» Exercise directions
Please go through the records below and return every line holding the word "frametitle".

::: Data

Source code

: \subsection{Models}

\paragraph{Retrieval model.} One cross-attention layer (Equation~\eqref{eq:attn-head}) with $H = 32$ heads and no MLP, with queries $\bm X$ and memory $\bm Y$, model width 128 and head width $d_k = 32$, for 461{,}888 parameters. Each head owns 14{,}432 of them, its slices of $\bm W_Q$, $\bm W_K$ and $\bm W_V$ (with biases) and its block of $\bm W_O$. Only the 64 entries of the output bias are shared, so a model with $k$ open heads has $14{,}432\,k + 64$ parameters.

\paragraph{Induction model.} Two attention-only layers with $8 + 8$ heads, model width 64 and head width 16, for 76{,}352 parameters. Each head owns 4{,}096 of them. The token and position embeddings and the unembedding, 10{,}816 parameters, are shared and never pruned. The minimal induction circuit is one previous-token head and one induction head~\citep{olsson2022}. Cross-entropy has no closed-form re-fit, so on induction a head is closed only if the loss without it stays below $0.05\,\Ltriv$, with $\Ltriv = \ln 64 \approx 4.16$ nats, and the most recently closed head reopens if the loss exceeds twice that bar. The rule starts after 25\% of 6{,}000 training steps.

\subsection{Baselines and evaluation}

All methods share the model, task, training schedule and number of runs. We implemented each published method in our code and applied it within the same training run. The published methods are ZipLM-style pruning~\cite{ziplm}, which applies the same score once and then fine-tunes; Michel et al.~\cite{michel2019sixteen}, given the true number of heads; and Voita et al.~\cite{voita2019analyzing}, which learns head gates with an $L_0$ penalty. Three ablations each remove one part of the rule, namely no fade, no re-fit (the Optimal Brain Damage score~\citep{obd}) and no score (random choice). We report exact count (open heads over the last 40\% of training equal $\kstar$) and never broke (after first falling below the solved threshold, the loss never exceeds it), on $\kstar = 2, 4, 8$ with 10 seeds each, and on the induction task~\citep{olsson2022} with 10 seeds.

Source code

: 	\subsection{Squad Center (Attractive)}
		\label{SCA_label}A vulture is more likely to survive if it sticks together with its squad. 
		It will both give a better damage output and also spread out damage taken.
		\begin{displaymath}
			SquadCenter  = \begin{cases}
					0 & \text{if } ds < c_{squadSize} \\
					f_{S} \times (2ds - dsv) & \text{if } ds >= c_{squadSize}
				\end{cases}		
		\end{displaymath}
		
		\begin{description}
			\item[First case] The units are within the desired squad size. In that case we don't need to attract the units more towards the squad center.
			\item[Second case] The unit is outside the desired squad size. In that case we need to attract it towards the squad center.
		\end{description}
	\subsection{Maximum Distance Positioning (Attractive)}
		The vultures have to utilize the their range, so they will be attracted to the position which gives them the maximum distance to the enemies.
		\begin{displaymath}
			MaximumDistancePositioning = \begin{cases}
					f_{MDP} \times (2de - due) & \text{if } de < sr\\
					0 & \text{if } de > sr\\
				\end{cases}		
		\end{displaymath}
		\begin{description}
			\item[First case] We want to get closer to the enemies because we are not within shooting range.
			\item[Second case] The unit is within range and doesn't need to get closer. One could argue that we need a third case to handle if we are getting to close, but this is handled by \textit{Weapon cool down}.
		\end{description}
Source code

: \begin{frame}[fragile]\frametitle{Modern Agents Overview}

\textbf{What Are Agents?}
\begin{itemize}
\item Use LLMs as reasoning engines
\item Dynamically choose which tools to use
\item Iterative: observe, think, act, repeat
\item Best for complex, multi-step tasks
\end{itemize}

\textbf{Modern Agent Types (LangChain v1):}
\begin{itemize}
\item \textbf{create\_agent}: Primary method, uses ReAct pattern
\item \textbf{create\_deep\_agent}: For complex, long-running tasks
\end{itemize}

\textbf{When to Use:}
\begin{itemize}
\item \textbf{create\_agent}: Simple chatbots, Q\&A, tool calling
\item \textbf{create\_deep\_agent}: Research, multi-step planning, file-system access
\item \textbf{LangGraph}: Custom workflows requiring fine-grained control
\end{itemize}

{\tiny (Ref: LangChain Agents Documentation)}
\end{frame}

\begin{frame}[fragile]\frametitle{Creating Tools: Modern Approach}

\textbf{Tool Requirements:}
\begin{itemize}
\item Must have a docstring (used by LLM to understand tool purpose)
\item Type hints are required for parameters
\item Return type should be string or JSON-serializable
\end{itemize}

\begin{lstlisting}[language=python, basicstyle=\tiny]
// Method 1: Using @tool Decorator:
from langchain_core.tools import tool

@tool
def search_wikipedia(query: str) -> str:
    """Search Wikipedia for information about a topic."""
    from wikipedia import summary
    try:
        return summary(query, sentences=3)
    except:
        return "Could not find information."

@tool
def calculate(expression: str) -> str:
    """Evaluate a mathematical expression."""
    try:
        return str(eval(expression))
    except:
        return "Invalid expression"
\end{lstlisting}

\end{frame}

::::::
::: Data

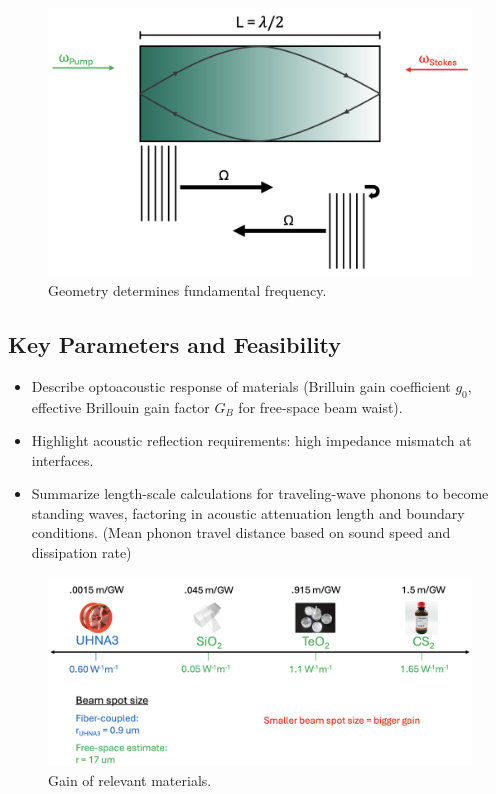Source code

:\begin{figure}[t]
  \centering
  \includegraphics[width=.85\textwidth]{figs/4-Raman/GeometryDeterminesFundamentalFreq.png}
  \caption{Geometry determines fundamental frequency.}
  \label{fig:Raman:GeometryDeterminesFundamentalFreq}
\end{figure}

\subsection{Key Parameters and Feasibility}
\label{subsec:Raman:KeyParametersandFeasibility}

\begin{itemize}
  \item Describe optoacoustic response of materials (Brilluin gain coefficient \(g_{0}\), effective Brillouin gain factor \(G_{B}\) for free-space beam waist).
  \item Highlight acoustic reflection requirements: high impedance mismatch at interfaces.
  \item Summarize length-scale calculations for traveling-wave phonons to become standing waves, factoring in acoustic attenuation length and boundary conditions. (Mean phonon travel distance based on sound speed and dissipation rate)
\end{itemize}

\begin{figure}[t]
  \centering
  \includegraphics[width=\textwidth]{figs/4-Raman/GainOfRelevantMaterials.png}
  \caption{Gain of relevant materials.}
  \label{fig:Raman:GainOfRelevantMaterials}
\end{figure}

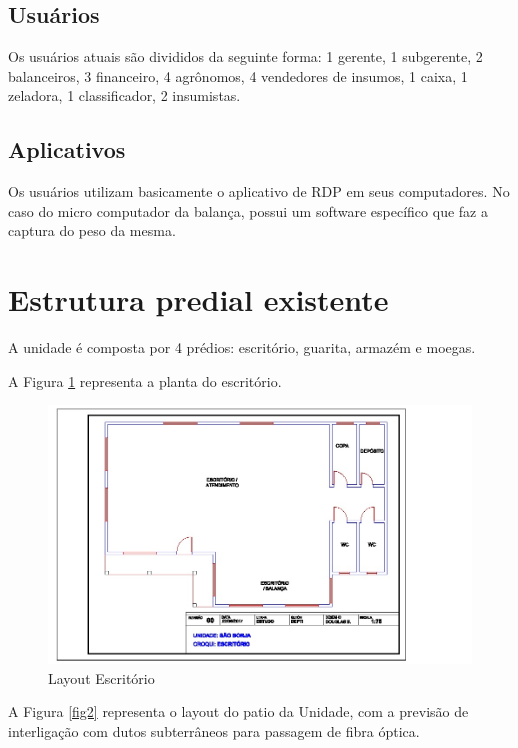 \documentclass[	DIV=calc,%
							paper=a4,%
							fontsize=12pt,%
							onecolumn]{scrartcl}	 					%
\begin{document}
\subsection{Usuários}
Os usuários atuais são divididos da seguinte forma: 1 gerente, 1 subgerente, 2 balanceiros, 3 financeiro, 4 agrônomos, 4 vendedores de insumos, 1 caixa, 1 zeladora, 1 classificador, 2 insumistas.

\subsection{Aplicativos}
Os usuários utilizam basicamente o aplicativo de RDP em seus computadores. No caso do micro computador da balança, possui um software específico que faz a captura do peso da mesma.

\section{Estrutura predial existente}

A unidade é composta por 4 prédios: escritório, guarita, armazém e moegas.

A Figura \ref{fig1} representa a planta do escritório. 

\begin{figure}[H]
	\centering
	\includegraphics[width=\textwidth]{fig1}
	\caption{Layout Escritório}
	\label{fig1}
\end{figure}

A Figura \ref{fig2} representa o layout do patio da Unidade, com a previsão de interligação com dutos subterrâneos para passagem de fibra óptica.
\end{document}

::::::

» Response to the task
: \begin{frame}[fragile]\frametitle{Modern Agents Overview}
\begin{frame}[fragile]\frametitle{Creating Tools: Modern Approach}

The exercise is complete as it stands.